The End Game

On September 2, 1864, President Abraham Lincoln received a telegram from General William Tecumseh Sherman that read, “Atlanta is ours, and fairly won.” This was more than a victory. It was deliverance.

All summer Atlanta—like Petersburg, Virginia—had been a city under siege, and as these two stalemates dragged on, the prospects for the president’s reelection grew bleaker. They were dismal enough that at one point he said he expected to “be beaten, and beaten badly.” The war had gone on so long, and the casualties had been so severe, that enough voters in what remained of the Union were inclined to elect former general George McClellan, a Democrat, and trust him to make the best deal he could. There would, then, be no conclusive victory reestablishing the Union and ridding it of slavery. The bleeding would be stopped. But the return on all the suffering would be meager.

Atlanta had been holding out for some six weeks after Sherman’s army had defeated the forces under J. B. Hood in a series of bloody battles that pushed the Confederates into defensive positions inside the city where they, and the civilian population, were supplied by a single rail line. When that was cut in the battle of Jonesboro, Atlanta was doomed, and Hood took his troops out of the city, lest they starve there as John Pemberton’s army had at Vicksburg. On his way out, Hood put all useful military supplies to the torch, a scene that was dramatized 75 years later in Gone with the Wind.

A week after sending his message to the president, Sherman ordered that “the city of Atlanta, being exclusively required for warlike purposes, will at once be vacated by all except the armies of the United States.”

In a wire to his superior in the War Department, General Halleck, Sherman went on record. “If the people raise a howl against my barbarity or cruelty, I will answer that war is war and not popularity-seeking.”

And to the mayor of Atlanta, who did, indeed, protest an action that would make civilians homeless refugees with winter approaching, he said, in effect, that he agreed. That it was a hard and heartless thing, but, he added, “You cannot qualify war in harsher terms than I will. War is cruelty, and you cannot refine it.”

He would do what he must, then, and Mayor Calhoun should do the same.

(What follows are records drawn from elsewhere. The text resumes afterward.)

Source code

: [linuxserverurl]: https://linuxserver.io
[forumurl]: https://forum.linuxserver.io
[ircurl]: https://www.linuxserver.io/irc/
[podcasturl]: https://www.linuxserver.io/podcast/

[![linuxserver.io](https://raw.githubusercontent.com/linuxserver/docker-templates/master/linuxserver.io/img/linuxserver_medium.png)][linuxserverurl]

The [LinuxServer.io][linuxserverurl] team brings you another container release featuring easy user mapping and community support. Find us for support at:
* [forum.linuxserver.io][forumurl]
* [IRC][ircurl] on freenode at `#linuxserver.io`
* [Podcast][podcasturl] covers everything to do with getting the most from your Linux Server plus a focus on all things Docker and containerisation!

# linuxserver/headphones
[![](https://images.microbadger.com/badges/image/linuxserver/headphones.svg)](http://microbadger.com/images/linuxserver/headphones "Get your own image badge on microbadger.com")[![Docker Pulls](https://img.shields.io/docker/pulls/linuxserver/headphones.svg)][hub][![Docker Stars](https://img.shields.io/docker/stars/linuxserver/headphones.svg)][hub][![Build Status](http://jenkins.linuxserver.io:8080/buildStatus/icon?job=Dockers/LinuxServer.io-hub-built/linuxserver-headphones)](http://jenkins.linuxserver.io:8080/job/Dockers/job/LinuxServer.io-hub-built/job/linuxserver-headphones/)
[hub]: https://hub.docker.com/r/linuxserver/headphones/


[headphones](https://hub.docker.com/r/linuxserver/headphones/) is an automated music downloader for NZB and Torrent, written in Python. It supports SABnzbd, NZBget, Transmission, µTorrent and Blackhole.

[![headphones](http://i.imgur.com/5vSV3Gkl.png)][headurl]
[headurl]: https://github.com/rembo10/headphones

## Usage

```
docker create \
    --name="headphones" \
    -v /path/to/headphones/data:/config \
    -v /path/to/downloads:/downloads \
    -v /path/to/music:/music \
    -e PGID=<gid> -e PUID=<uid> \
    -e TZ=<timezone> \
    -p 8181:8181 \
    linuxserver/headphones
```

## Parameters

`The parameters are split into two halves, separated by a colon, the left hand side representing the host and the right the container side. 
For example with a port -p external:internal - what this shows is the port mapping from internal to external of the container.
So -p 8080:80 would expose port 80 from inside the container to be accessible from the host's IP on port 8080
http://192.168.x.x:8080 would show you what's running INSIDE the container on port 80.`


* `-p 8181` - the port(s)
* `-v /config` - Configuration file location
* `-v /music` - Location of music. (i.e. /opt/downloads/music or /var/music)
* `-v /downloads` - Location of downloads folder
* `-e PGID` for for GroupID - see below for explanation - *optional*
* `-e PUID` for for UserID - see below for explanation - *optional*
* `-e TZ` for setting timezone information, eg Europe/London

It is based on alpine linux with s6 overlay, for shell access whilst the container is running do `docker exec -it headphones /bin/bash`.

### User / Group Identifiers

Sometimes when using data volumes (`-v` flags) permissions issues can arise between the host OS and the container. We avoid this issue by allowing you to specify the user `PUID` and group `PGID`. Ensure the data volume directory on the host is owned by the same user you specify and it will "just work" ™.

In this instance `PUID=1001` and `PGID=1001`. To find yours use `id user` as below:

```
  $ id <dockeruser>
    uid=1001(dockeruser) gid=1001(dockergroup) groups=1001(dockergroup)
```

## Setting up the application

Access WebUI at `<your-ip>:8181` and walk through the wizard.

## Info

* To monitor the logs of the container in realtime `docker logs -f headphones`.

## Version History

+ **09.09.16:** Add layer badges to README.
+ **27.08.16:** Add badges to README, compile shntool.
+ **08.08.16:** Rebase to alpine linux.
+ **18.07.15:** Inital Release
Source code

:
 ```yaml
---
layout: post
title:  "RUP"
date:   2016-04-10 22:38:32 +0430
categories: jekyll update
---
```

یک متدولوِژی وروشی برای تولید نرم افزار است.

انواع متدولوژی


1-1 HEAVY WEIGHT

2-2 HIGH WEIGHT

Which meant he must leave Atlanta “and take with you your old and feeble, feed and nurse them .  .  . until the mad passions of men cool down and allow the Union and peace once more to settle over your old homes at Atlanta.”

And this was just the beginning.

The fall of Atlanta may have secured the reelection of Abraham Lincoln, but it did not mean the end of the Confederacy and the war. Lee still had an army in Virginia, besieged as it was. And Hood still had more than 30,000 men who could fight and fight hard. And there was, in Sherman’s rear, his nemesis Nathan Bedford Forrest, the cavalryman and raider who was one of the war’s most aggressive, creative, and lethal generals. In the course of the war, Forrest killed 31 men and had 29 horses shot out from under him.

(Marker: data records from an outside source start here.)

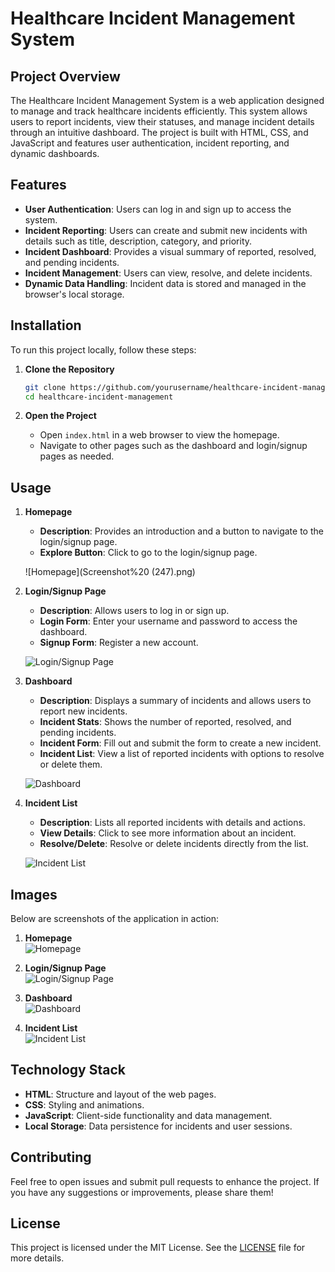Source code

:# Healthcare Incident Management System

## Project Overview

The Healthcare Incident Management System is a web application designed to manage and track healthcare incidents efficiently. This system allows users to report incidents, view their statuses, and manage incident details through an intuitive dashboard. The project is built with HTML, CSS, and JavaScript and features user authentication, incident reporting, and dynamic dashboards.

## Features

- **User Authentication**: Users can log in and sign up to access the system.
- **Incident Reporting**: Users can create and submit new incidents with details such as title, description, category, and priority.
- **Incident Dashboard**: Provides a visual summary of reported, resolved, and pending incidents.
- **Incident Management**: Users can view, resolve, and delete incidents.
- **Dynamic Data Handling**: Incident data is stored and managed in the browser's local storage.

## Installation

To run this project locally, follow these steps:

1. **Clone the Repository**
    ```bash
    git clone https://github.com/yourusername/healthcare-incident-management.git
    cd healthcare-incident-management
    ```

2. **Open the Project**
    - Open `index.html` in a web browser to view the homepage.
    - Navigate to other pages such as the dashboard and login/signup pages as needed.

## Usage

1. **Homepage**
    - **Description**: Provides an introduction and a button to navigate to the login/signup page.
    - **Explore Button**: Click to go to the login/signup page.

    ![Homepage](Screenshot%20 (247).png)

2. **Login/Signup Page**
    - **Description**: Allows users to log in or sign up.
    - **Login Form**: Enter your username and password to access the dashboard.
    - **Signup Form**: Register a new account.

    ![Login/Signup Page](./HealthcareITSM/images/Screenshot%20(248).png)

3. **Dashboard**
    - **Description**: Displays a summary of incidents and allows users to report new incidents.
    - **Incident Stats**: Shows the number of reported, resolved, and pending incidents.
    - **Incident Form**: Fill out and submit the form to create a new incident.
    - **Incident List**: View a list of reported incidents with options to resolve or delete them.

    ![Dashboard](./HealthcareITSM/images/Screenshot%20(249).png)

4. **Incident List**
    - **Description**: Lists all reported incidents with details and actions.
    - **View Details**: Click to see more information about an incident.
    - **Resolve/Delete**: Resolve or delete incidents directly from the list.

    ![Incident List](./HealthcareITSM/images/Screenshot%20(250).png)

## Images

Below are screenshots of the application in action:

1. **Homepage**  
   ![Homepage](./HealthcareITSM/images/Screenshot%20(247).png)

2. **Login/Signup Page**  
   ![Login/Signup Page](./HealthcareITSM/images/Screenshot%20(248).png)

3. **Dashboard**  
   ![Dashboard](./HealthcareITSM/images/Screenshot%20(249).png)

4. **Incident List**  
   ![Incident List](./HealthcareITSM/images/Screenshot%20(250).png)

## Technology Stack

- **HTML**: Structure and layout of the web pages.
- **CSS**: Styling and animations.
- **JavaScript**: Client-side functionality and data management.
- **Local Storage**: Data persistence for incidents and user sessions.

## Contributing

Feel free to open issues and submit pull requests to enhance the project. If you have any suggestions or improvements, please share them!

## License

This project is licensed under the MIT License. See the [LICENSE](./LICENSE) file for more details.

These two were absolute antagonists, but they had similarly stark visions of war and its nature. Sherman made characteristically plain his desires when it came to Forrest. In the aftermath of the battle of Shiloh, Sherman witnessed the remarkable escape of Forrest, who had taken a ball in the spine but was still in the saddle, using a Union soldier as a shield. “Boys,” Sherman shouted to his soldiers, “forget the rest of the Confederates, run down that man and kill him. Bring me his body; I want to see him dead.”

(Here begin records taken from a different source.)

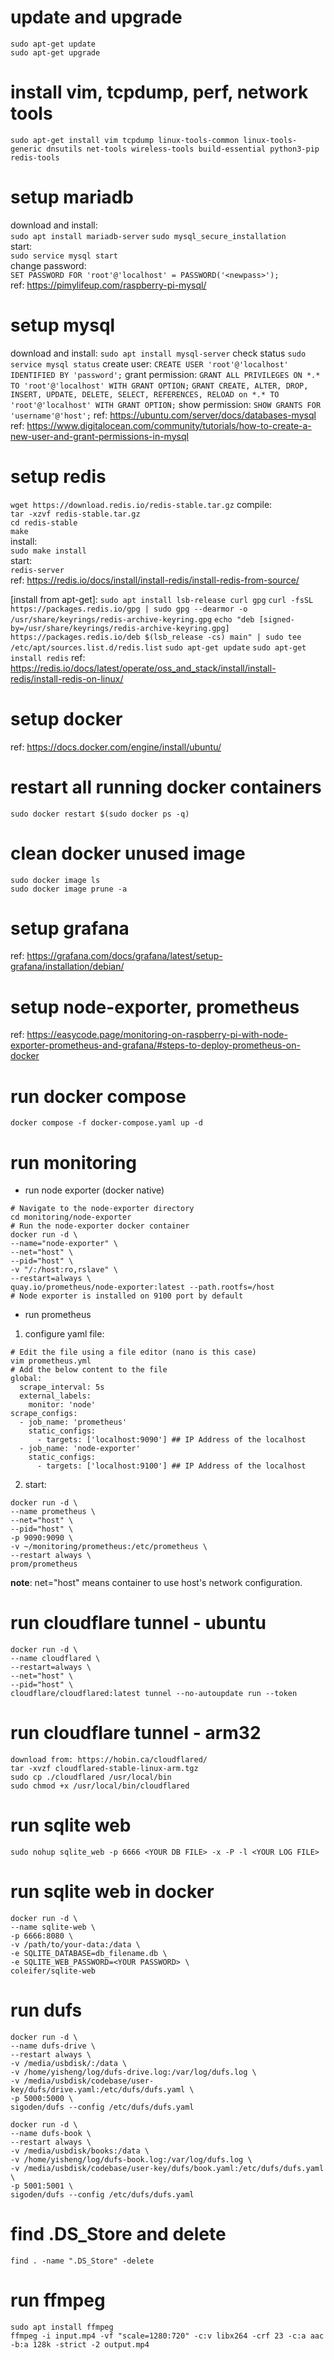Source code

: # update and upgrade
`sudo apt-get update`  
`sudo apt-get upgrade`  

# install vim, tcpdump, perf, network tools
`sudo apt-get install vim tcpdump linux-tools-common linux-tools-generic dnsutils net-tools wireless-tools build-essential python3-pip redis-tools`  

# setup mariadb
download and install:  
`sudo apt install mariadb-server`
`sudo mysql_secure_installation`  
start:  
`sudo service mysql start`  
change password:  
`SET PASSWORD FOR 'root'@'localhost' = PASSWORD('<newpass>');`  
ref: https://pimylifeup.com/raspberry-pi-mysql/

# setup mysql
download and install:
`sudo apt install mysql-server`
check status
`sudo service mysql status`
create user:
`CREATE USER 'root'@'localhost' IDENTIFIED BY 'password';`
grant permission:
`GRANT ALL PRIVILEGES ON *.* TO 'root'@'localhost' WITH GRANT OPTION;`
`GRANT CREATE, ALTER, DROP, INSERT, UPDATE, DELETE, SELECT, REFERENCES, RELOAD on *.* TO 'root'@'localhost' WITH GRANT OPTION;`
show permission:
`SHOW GRANTS FOR 'username'@'host';`
ref: https://ubuntu.com/server/docs/databases-mysql
ref: https://www.digitalocean.com/community/tutorials/how-to-create-a-new-user-and-grant-permissions-in-mysql

# setup redis
[install from source]:  
download:  
`wget https://download.redis.io/redis-stable.tar.gz`
compile:  
`tar -xzvf redis-stable.tar.gz`  
`cd redis-stable`  
`make`  
install:  
`sudo make install`  
start:  
`redis-server`  
ref: https://redis.io/docs/install/install-redis/install-redis-from-source/

[install from apt-get]:
`sudo apt install lsb-release curl gpg`
`curl -fsSL https://packages.redis.io/gpg | sudo gpg --dearmor -o /usr/share/keyrings/redis-archive-keyring.gpg`
`echo "deb [signed-by=/usr/share/keyrings/redis-archive-keyring.gpg] https://packages.redis.io/deb $(lsb_release -cs) main" | sudo tee /etc/apt/sources.list.d/redis.list`
`sudo apt-get update`
`sudo apt-get install redis`
ref: https://redis.io/docs/latest/operate/oss_and_stack/install/install-redis/install-redis-on-linux/

# setup docker
ref: https://docs.docker.com/engine/install/ubuntu/

# restart all running docker containers
`sudo docker restart $(sudo docker ps -q)`

# clean docker unused image
`sudo docker image ls`  
`sudo docker image prune -a`  

# setup grafana
ref: https://grafana.com/docs/grafana/latest/setup-grafana/installation/debian/

# setup node-exporter, prometheus
ref: https://easycode.page/monitoring-on-raspberry-pi-with-node-exporter-prometheus-and-grafana/#steps-to-deploy-prometheus-on-docker

# run docker compose
```
docker compose -f docker-compose.yaml up -d
```

# run monitoring
- run node exporter (docker native)
```
# Navigate to the node-exporter directory
cd monitoring/node-exporter
# Run the node-exporter docker container
docker run -d \
--name="node-exporter" \
--net="host" \
--pid="host" \
-v "/:/host:ro,rslave" \
--restart=always \
quay.io/prometheus/node-exporter:latest --path.rootfs=/host
# Node exporter is installed on 9100 port by default
```

- run prometheus
1. configure yaml file:
```
# Edit the file using a file editor (nano is this case)
vim prometheus.yml
# Add the below content to the file
global:
  scrape_interval: 5s
  external_labels:
    monitor: 'node'
scrape_configs:
  - job_name: 'prometheus'
    static_configs:
      - targets: ['localhost:9090'] ## IP Address of the localhost
  - job_name: 'node-exporter'
    static_configs:
      - targets: ['localhost:9100'] ## IP Address of the localhost
```
2. start:
```
docker run -d \
--name prometheus \
--net="host" \ 
--pid="host" \
-p 9090:9090 \
-v ~/monitoring/prometheus:/etc/prometheus \
--restart always \
prom/prometheus
```
**note**: net="host" means container to use host's network configuration. 

# run cloudflare tunnel - ubuntu
```
docker run -d \
--name cloudflared \
--restart=always \
--net="host" \
--pid="host" \
cloudflare/cloudflared:latest tunnel --no-autoupdate run --token
```

# run cloudflare tunnel - arm32
```
download from: https://hobin.ca/cloudflared/
tar -xvzf cloudflared-stable-linux-arm.tgz
sudo cp ./cloudflared /usr/local/bin
sudo chmod +x /usr/local/bin/cloudflared
```

# run sqlite web
```
sudo nohup sqlite_web -p 6666 <YOUR DB FILE> -x -P -l <YOUR LOG FILE>
```

# run sqlite web in docker
```
docker run -d \
--name sqlite-web \
-p 6666:8080 \
-v /path/to/your-data:/data \
-e SQLITE_DATABASE=db_filename.db \
-e SQLITE_WEB_PASSWORD=<YOUR PASSWORD> \
coleifer/sqlite-web
```

# run dufs
```
docker run -d \
--name dufs-drive \
--restart always \
-v /media/usbdisk/:/data \
-v /home/yisheng/log/dufs-drive.log:/var/log/dufs.log \
-v /media/usbdisk/codebase/user-key/dufs/drive.yaml:/etc/dufs/dufs.yaml \
-p 5000:5000 \
sigoden/dufs --config /etc/dufs/dufs.yaml
```

```
docker run -d \
--name dufs-book \
--restart always \
-v /media/usbdisk/books:/data \
-v /home/yisheng/log/dufs-book.log:/var/log/dufs.log \
-v /media/usbdisk/codebase/user-key/dufs/book.yaml:/etc/dufs/dufs.yaml \
-p 5001:5001 \
sigoden/dufs --config /etc/dufs/dufs.yaml
```

# find .DS_Store and delete
```
find . -name ".DS_Store" -delete
```

# run ffmpeg
```
sudo apt install ffmpeg
ffmpeg -i input.mp4 -vf "scale=1280:720" -c:v libx264 -crf 23 -c:a aac -b:a 128k -strict -2 output.mp4
```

Forrest escaped and lived to fight many other days, and Sherman went on to the conquests of Vicksburg, Chattanooga, and then Atlanta. He had done the last of these by cutting the final Confederate supply line into the city. Now, it was he who was vulnerable to the same tactic. Or so it seemed. Hood and Forrest could threaten the long Union line extending back into Tennessee and, ultimately, all the way up into Kentucky.

Jefferson Davis, president of the Confederacy, saw possibility in this situation and took solace from an example in recent European military history. He promised victory to a formation of Confederate troops, “though misfortune has befallen our arms from Decatur to Jonesboro.”

“Our cause is not lost,” Davis said, for “Sherman cannot keep up his long line of communications; retreat sooner or later he must. And when that day comes, the fate that befell the army of the French empire in its retreat from Moscow will be reenacted. Our cavalry and our people will harass and destroy his arms, as the Cossacks that of Napoleon, and the Yankee general, like him, will escape with only a bodyguard.”

To which Ulysses S. Grant—the practical man, confronted by the romantic—said, “Who is to furnish the snow?”

Still, Sherman had not destroyed the army he had chased all the way to Atlanta, and for a few weeks he was obliged to reverse course and pursue Hood over the same ground he had so arduously taken during the summer. In one encounter, Sherman was supposed to have wigwagged a signal from Kennesaw Mountain, which had been the scene of the bloodiest battle in his march on Atlanta. The message became part of the national vocabulary. To an outpost under attack at Allatoona Pass his message read, “Hold the fort, for I am coming.”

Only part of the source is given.